Though you may be committed to a healthy eating plan, it’s easy to get overwhelmed and derailed when presented with enormous portion sizes at restaurants or when trying to estimate an appropriate portion of a meal or snack at home. Use the following guidelines for judging what a serving actually looks like and incorporate the tips for controlling your intake to stick to your intentions and not consume excess calories from oversized portions!

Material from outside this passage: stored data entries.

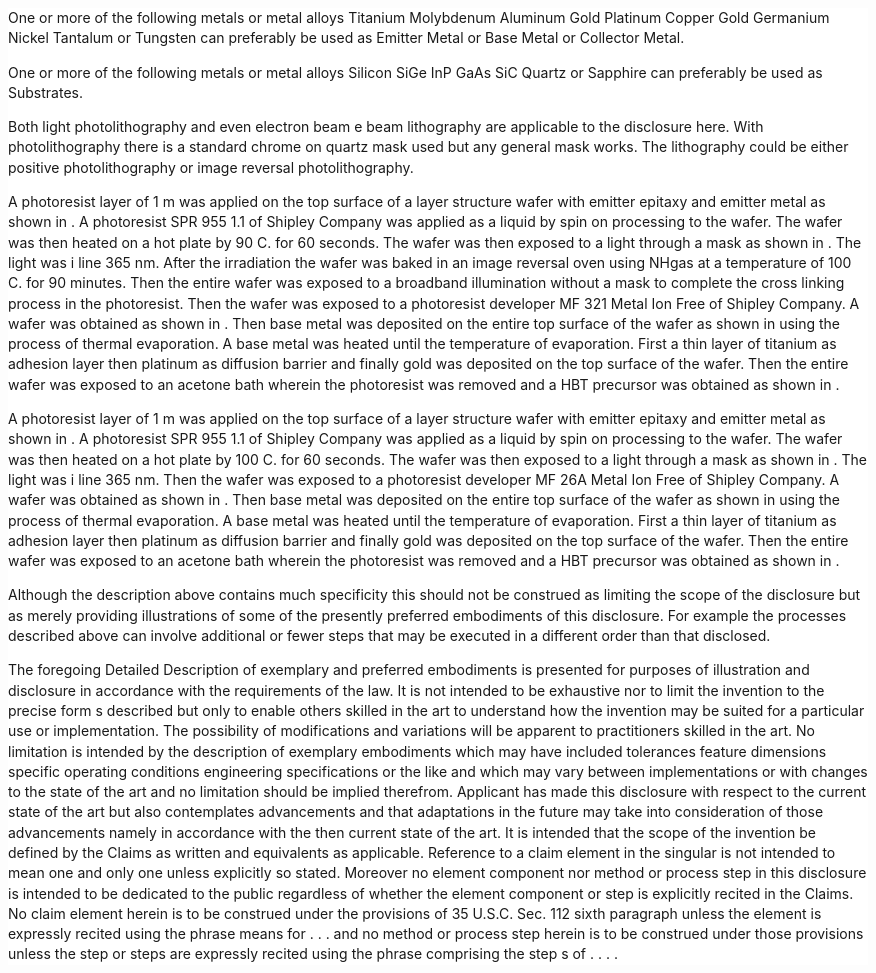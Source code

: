 One or more of the following metals or metal alloys Titanium Molybdenum Aluminum Gold Platinum Copper Gold Germanium Nickel Tantalum or Tungsten can preferably be used as Emitter Metal or Base Metal or Collector Metal.

One or more of the following metals or metal alloys Silicon SiGe InP GaAs SiC Quartz or Sapphire can preferably be used as Substrates.

Both light photolithography and even electron beam e beam lithography are applicable to the disclosure here. With photolithography there is a standard chrome on quartz mask used but any general mask works. The lithography could be either positive photolithography or image reversal photolithography.

A photoresist layer of 1 m was applied on the top surface of a layer structure wafer with emitter epitaxy and emitter metal as shown in . A photoresist SPR 955 1.1 of Shipley Company was applied as a liquid by spin on processing to the wafer. The wafer was then heated on a hot plate by 90 C. for 60 seconds. The wafer was then exposed to a light through a mask as shown in . The light was i line 365 nm. After the irradiation the wafer was baked in an image reversal oven using NHgas at a temperature of 100 C. for 90 minutes. Then the entire wafer was exposed to a broadband illumination without a mask to complete the cross linking process in the photoresist. Then the wafer was exposed to a photoresist developer MF 321 Metal Ion Free of Shipley Company. A wafer was obtained as shown in . Then base metal was deposited on the entire top surface of the wafer as shown in using the process of thermal evaporation. A base metal was heated until the temperature of evaporation. First a thin layer of titanium as adhesion layer then platinum as diffusion barrier and finally gold was deposited on the top surface of the wafer. Then the entire wafer was exposed to an acetone bath wherein the photoresist was removed and a HBT precursor was obtained as shown in .

A photoresist layer of 1 m was applied on the top surface of a layer structure wafer with emitter epitaxy and emitter metal as shown in . A photoresist SPR 955 1.1 of Shipley Company was applied as a liquid by spin on processing to the wafer. The wafer was then heated on a hot plate by 100 C. for 60 seconds. The wafer was then exposed to a light through a mask as shown in . The light was i line 365 nm. Then the wafer was exposed to a photoresist developer MF 26A Metal Ion Free of Shipley Company. A wafer was obtained as shown in . Then base metal was deposited on the entire top surface of the wafer as shown in using the process of thermal evaporation. A base metal was heated until the temperature of evaporation. First a thin layer of titanium as adhesion layer then platinum as diffusion barrier and finally gold was deposited on the top surface of the wafer. Then the entire wafer was exposed to an acetone bath wherein the photoresist was removed and a HBT precursor was obtained as shown in .

Although the description above contains much specificity this should not be construed as limiting the scope of the disclosure but as merely providing illustrations of some of the presently preferred embodiments of this disclosure. For example the processes described above can involve additional or fewer steps that may be executed in a different order than that disclosed.

The foregoing Detailed Description of exemplary and preferred embodiments is presented for purposes of illustration and disclosure in accordance with the requirements of the law. It is not intended to be exhaustive nor to limit the invention to the precise form s described but only to enable others skilled in the art to understand how the invention may be suited for a particular use or implementation. The possibility of modifications and variations will be apparent to practitioners skilled in the art. No limitation is intended by the description of exemplary embodiments which may have included tolerances feature dimensions specific operating conditions engineering specifications or the like and which may vary between implementations or with changes to the state of the art and no limitation should be implied therefrom. Applicant has made this disclosure with respect to the current state of the art but also contemplates advancements and that adaptations in the future may take into consideration of those advancements namely in accordance with the then current state of the art. It is intended that the scope of the invention be defined by the Claims as written and equivalents as applicable. Reference to a claim element in the singular is not intended to mean one and only one unless explicitly so stated. Moreover no element component nor method or process step in this disclosure is intended to be dedicated to the public regardless of whether the element component or step is explicitly recited in the Claims. No claim element herein is to be construed under the provisions of 35 U.S.C. Sec. 112 sixth paragraph unless the element is expressly recited using the phrase means for . . . and no method or process step herein is to be construed under those provisions unless the step or steps are expressly recited using the phrase comprising the step s of . . . .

Easy Ways to Estimate Serving Size

Meat (chicken, fish, beef, pork) – 1 serving = 3 oz
Visual Estimates: a deck of cards, the palm of your hand

Starch (rice, pasta, potatoes, etc) – 1 serving = 1/2 cup (cooked)
Visual Estimates: a tennis ball, a small fist, a computer mouse

Cheese – 1 serving = 1 oz
Visual Estimate: 6 small dice

Fruit – 1 serving = 1/2 cup
Visual Estimate: a tennis ball, a small fist,

Vegetables – 1 serving = ½ cup cooked (or 1 cup raw)
Visual Estimates: a tennis ball or small fist = ½ cup, 1 large fist = 1 cup

Fat (butter, sour cream, cream cheese, etc) – 1 serving = 1 Teaspoon
Visual Estimate: the size of the tip of your thumb

Spreads (peanut butter, hummus, etc) – 1 serving = 2 Tablespoons
Visual Estimate: about the size of a ping pong ball or 2 thumb tips

Remember, if you are preparing your own food at home, the best plan is to read the nutrition facts label and measure out an appropriate serving size. Keep a scale, measuring cup and measuring spoons out on the counter so you can see how much a portion really is. Once you get the hang of it you will be able eyeball portions easily.

Tips to Avoid Overeating
1. Avoid eating directly from a box or container as you’re likely to lose track of how much you’re eating.
2. When dining out, portion out the amount you plan to consume from your plate before you begin eating and ask for a container to bring the remainder home in.
3. Choose smaller plates, bowls, and cups when possible. Research has shown that eating off of larger plates tends to promote overeating as people often fill the plate with larger portions.
4. Eat slowly and savor your food. By being mindful and not rushing through your meal or snack you’ll be more in touch with your body’s satiety cues and will be less likely to overeat.